Scalable Sparse Matrix Multiplication in Apache Spark

Published on 01 December 2016


Our team often deals with sparse matrices. In recommendation systems, the user/item rating matrix, which shows the extent of how much a user likes an item (e.g., a movie), is typically very sparse. Rather than a user/movie rating matrix, we often look at user/host login matrices to find out which logins are unusual.

sparse host login matrix

The sparse host login matrix


The plot above shows a typical user/host login matrix. Each login from a user to a host is shown. Interesting patterns emerge; for example you can see that some user accounts visit almost all 3500 hosts so they might be scripted to do a manual job. The visualization can be misleading but the sparsity of the matrix is about 99.7%!

The problem

A common task in algorithms for recommendation engines is the calculation the matrix product of two sparse matrices. Let us call the operands of the multiplication left matrix and right matrix. The product matrix itself will be sparse as well. When these matrices are big, we cannot possibly afford storing any of them in a dense way. They probably would not even fit into the memory, causing a lot of headache.
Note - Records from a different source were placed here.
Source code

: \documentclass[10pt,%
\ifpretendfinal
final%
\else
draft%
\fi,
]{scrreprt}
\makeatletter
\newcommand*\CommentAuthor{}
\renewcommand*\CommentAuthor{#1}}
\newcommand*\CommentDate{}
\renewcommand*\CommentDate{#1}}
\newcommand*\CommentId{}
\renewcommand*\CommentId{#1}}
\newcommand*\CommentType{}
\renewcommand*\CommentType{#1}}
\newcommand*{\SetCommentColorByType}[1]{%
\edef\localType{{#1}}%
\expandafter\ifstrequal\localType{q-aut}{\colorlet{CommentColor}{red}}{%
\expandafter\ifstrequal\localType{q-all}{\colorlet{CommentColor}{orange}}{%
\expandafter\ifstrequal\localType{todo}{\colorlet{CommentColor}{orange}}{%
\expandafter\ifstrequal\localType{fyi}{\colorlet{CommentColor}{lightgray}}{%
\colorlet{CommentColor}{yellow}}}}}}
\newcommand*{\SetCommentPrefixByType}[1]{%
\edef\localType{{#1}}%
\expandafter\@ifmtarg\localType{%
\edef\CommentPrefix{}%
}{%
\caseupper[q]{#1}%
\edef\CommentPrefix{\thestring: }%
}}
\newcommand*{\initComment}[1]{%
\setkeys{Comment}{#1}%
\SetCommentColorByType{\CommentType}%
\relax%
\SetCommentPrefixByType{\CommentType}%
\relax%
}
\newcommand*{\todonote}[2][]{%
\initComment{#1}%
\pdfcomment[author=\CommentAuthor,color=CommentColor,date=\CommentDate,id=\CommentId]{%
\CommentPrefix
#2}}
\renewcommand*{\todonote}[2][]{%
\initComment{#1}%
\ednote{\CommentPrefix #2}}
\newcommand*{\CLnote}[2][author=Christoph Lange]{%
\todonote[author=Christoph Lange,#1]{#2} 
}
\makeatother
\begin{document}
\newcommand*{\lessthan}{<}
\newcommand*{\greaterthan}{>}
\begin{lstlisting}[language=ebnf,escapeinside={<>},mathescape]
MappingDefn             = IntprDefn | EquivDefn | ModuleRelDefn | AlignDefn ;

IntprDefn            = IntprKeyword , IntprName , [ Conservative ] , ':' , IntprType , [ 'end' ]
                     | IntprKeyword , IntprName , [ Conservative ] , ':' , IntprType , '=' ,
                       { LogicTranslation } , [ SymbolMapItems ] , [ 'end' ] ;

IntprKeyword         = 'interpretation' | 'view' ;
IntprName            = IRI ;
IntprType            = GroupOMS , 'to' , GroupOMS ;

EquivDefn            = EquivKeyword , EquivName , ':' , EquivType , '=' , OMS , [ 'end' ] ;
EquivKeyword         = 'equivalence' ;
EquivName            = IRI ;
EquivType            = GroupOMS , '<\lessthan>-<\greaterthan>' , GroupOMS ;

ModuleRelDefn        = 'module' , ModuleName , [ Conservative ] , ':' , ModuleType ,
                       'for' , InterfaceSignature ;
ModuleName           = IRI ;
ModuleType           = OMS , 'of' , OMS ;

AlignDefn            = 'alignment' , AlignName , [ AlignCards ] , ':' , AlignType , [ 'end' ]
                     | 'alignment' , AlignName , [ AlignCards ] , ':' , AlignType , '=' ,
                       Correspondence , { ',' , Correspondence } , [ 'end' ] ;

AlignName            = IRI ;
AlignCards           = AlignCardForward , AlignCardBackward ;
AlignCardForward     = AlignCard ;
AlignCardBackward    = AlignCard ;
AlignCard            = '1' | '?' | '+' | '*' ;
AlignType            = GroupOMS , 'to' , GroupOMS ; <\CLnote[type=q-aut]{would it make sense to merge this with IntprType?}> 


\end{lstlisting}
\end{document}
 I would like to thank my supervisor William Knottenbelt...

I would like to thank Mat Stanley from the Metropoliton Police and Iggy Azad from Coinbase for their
For one of our anomaly detector algorithm, we needed to implement a scalable sparse matrix-matrix multiplication in Apache Spark. We first turned to the documentation of Spark MLlib to learn what is implemented in Spark already. You can first read the summary of our findings. Then we present a solution for sparse matrix multiplication that worked better for us than the currently implemented functions in Spark.

Disclaimer: in the following part of this post, the cited source and API documentation reflect the state of Apache Spark as of November 2016, i.e., v2.0.2. As Spark rapidly evolves, the summary and findings might become outdated in the future.

Matrix multiplication implementations in Spark

In Spark MLlib, there are two main types of matrices: local matrices are stored on a single machine, while distributed matrices are stored on multiple machines. As of now, there are two implementations of local matrices: DenseMatrix and SparseMatrix, and four implementations of distributed matrices: CoordinateMatrix, IndexedRowMatrix, RowMatrix and BlockMatrix. We wanted to store our matrix distributively so we looked at those possibilities.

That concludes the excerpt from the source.